À cet égard, il nous faut établir des contrats non pas seulement pour les diffuseurs, mais aussi pour les actrices. Nous aimerions également que le Strass soit destinataire d'une copie pour en conserver une trace.

Nous avons plusieurs propositions à formuler pour la sécurité et le bien-être des actrices à la suite des chartes mises en place par Jacquie & Michel et Dorcel.

La commission du Strass dédiée à la pornographie travaille actuellement sur ces contrats. La question du tarif minimum est aussi évoquée, car le travail est sous-payé. Certains producteurs s'enrichissent en revendant leurs films aux grosses sociétés.

Nous souhaitons également que le scénario soit envoyé avant le tournage et que les noms des acteurs y figurent. Toutes les démarches doivent être faites de manière professionnelle. Un coup de téléphone de dix minutes ne doit plus suffire pour engager une actrice sur un tournage, sans aucune trace officielle.

Comme l'a souligné Nikita Bellucci, les actrices n'ont aucun statut. Nous réfléchissons à nous rapprocher de celui des intermittents du spectacle.

Nous souhaitons aussi mener une réflexion sur le droit à l'image. Il s'agit de définir une durée d'exploitation avec les entreprises et les diffuseurs. Un acteur ou une actrice doit pouvoir demander que les vidéos dans lesquelles il apparaît soient retirées au bout de cinq ou dix ans, par exemple. De même, les droits doivent être renouvelés, car les plateformes gagnent de l'argent avec les vidéos postées alors que les acteurs sont seulement payés à la scène ou au film.

Il faut également réfléchir à la rédaction de contrats spécifiques en cas de collaboration entre acteurs et actrices via des plateformes personnelles comme Onlyfans, par exemple.

Carmina, actrice et réalisatrice. - J'ai plusieurs casquettes au sein de l'industrie pour adultes : je suis actrice, réalisatrice et productrice de courts-métrages pornographiques alternatifs. Je suis également rédactrice en chef du magazine en ligne Le Tag Parfait, spécialisé dans les cultures pornographiques. Je suis une des organisatrices du festival Snap, dédié aux autoreprésentations artistiques et politiques des travailleuses du sexe et j'ai également coréalisé un documentaire sur les métiers du sexe en ligne.

Mon parcours est un peu particulier : j'ai commencé voilà huit ans comme journaliste spécialisée dans l'industrie pour adultes.
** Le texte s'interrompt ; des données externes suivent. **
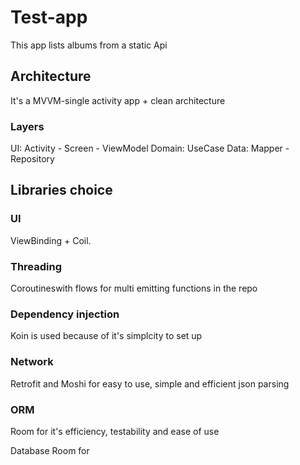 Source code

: # Test-app
This app lists albums from a static Api

## Architecture
It's a MVVM-single activity app + clean architecture

### Layers
UI: Activity - Screen - ViewModel
Domain: UseCase
Data: Mapper - Repository

## Libraries choice
### UI
ViewBinding + Coil.

### Threading
Coroutineswith flows for multi emitting functions in the repo

### Dependency injection
Koin is used because of it's simplcity to set up

### Network
Retrofit and Moshi for easy to use, simple and efficient json parsing

### ORM
Room for it's efficiency, testability and ease of use

Database 
Room for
J'ai donc à la fois une vision globale et individuelle de l'industrie. Je ne suis pas là pour condamner les pornographies puisque j'en regarde, j'en produis et j'en crée. Je milite pour les droits des travailleurs et travailleuses du sexe et pour créer des espaces où ils et elles peuvent s'exprimer.

Toutefois, comme mes collègues, j'affirme qu'il faut dénoncer certaines entreprises et certains individus et leurs mauvaises méthodes de tournage, de production et de distribution.

J'ai commencé à écrire pour Le Tag Parfait en 2013. Ce métier de journaliste m'a amené à réfléchir sur l'industrie du X, sur sa richesse culturelle, artistique et politique et sur la façon très ambivalente dont elle est perçue par le grand public. J'ai beaucoup appris sur le milieu, sur les gens qui y travaillent, mais aussi sur ses dérives.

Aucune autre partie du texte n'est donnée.